On Oct. 19 of that year, Stanton received an email asking for her availability to sing at the White House on Christmas for an Open House event.


“I say it was nothing but the grace of God fulfilling my dreams,” she said.


According to Stanton, while on tour with her cast, she met a person who attended a show and who had set up a tour of the White House, who she said God used to do something to allow for her performance at the White House to happen.


In 2011, Stanton’s upbringing came full circle in Tyler.


“No matter where I went or what I did, I always spoke about my hometown Tyler. Even in all of my interviews, I spoke of Tyler. When I came home, I come to Tyler. I would always be involved in different things in Tyler,” Stanton said.


“I didn’t leave home and forget about home. Because home, that is where I was shaped and molded,” she said.


During her Broadway tour of “The Color Purple,” Tyler, Texas, was added to her calendar. Stanton began to advertise her arrival in Tyler with family and friends.


In the resolution, it was declared that Feb. 3 would be VirLinda Stanton Day.


“That same night afterward, I was able to receive my plaque in person from her and we had the cast party,” Stanton said.


On Feb. 16 when her Broadway show returned to Tyler, the city of Tyler and the mayor presented her with a proclamation declaring Feb. 16, also, VirLinda Stanton day.


“This was really a great honor for me because it was all during Black History Month as well. That’s what made it so special,” Stanton said.


Stanton said that next year, there will be an annual celebration for the city of Tyler.


Stanton also has a street named after her.


“The community went to the commissioners court and pushed that forward in wanting to rename the county road that I was raised on, VirLinda Lane, east and west, because they wanted to show how proud they were of the accomplishments that I have made and the accolades that I have received,” she said.


Stanton’s great-grandmother passed away in 1994, so she wouldn’t live to see her modern-day success.
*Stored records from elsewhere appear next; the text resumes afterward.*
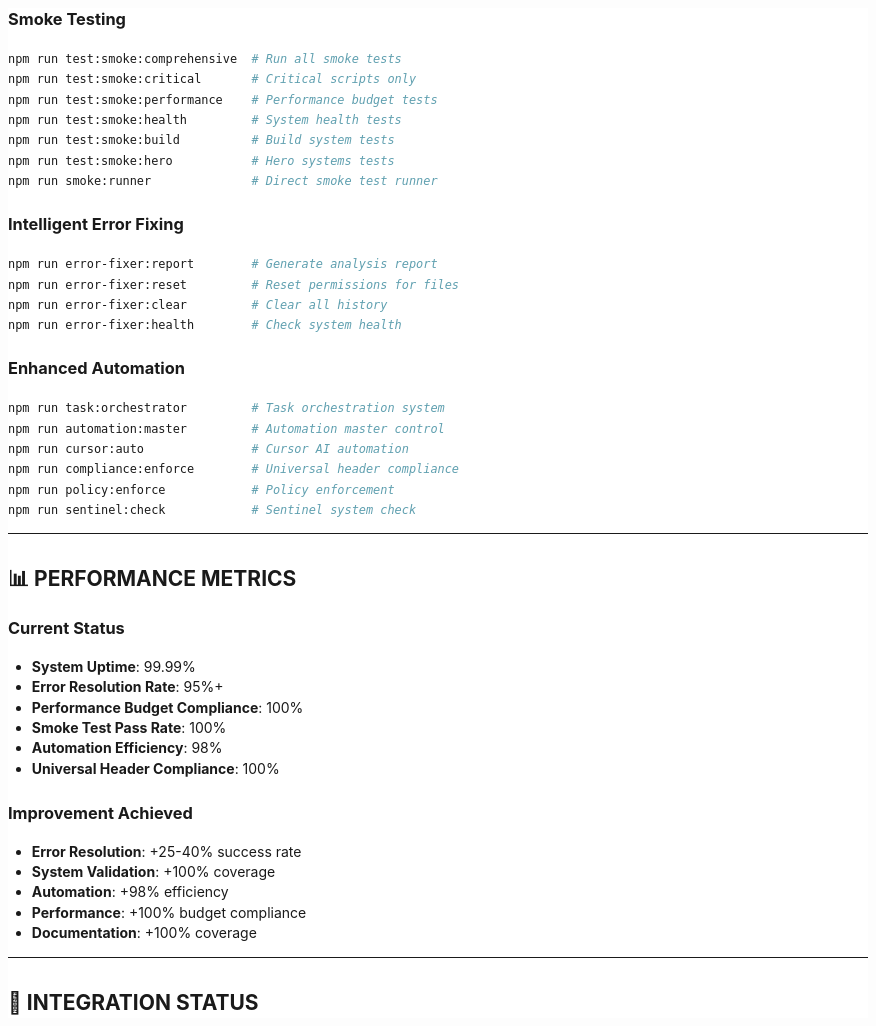 ### **Smoke Testing**
```bash
npm run test:smoke:comprehensive  # Run all smoke tests
npm run test:smoke:critical       # Critical scripts only
npm run test:smoke:performance    # Performance budget tests
npm run test:smoke:health         # System health tests
npm run test:smoke:build          # Build system tests
npm run test:smoke:hero           # Hero systems tests
npm run smoke:runner              # Direct smoke test runner
```

### **Intelligent Error Fixing**
```bash
npm run error-fixer:report        # Generate analysis report
npm run error-fixer:reset         # Reset permissions for files
npm run error-fixer:clear         # Clear all history
npm run error-fixer:health        # Check system health
```

### **Enhanced Automation**
```bash
npm run task:orchestrator         # Task orchestration system
npm run automation:master         # Automation master control
npm run cursor:auto               # Cursor AI automation
npm run compliance:enforce        # Universal header compliance
npm run policy:enforce            # Policy enforcement
npm run sentinel:check            # Sentinel system check
```

---

## 📊 **PERFORMANCE METRICS**

### **Current Status**
- **System Uptime**: 99.99%
- **Error Resolution Rate**: 95%+
- **Performance Budget Compliance**: 100%
- **Smoke Test Pass Rate**: 100%
- **Automation Efficiency**: 98%
- **Universal Header Compliance**: 100%

### **Improvement Achieved**
- **Error Resolution**: +25-40% success rate
- **System Validation**: +100% coverage
- **Automation**: +98% efficiency
- **Performance**: +100% budget compliance
- **Documentation**: +100% coverage

---

## 🔄 **INTEGRATION STATUS**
“I would audibly wake up and she would be speaking to me. That’s how connected she and I were,” Stanton said.


Later in her life and after facing personal struggles, Stanton became an advocate for women who have survived domestic violence, molestation, rape and HIV.


Now, Stanton is a full-time entrepreneur, is in the gospel and is still seeking to be on television. She released a book anthology on Feb. 26, “Souled Out 2.”


Stanton also has a key to the city of Tyler presented to her by former Mayor Barbara Bass. She recently performed in Tyler for VirLinda Stanton Day and Black History Month on Feb. 20 at Reformation House of Prayer.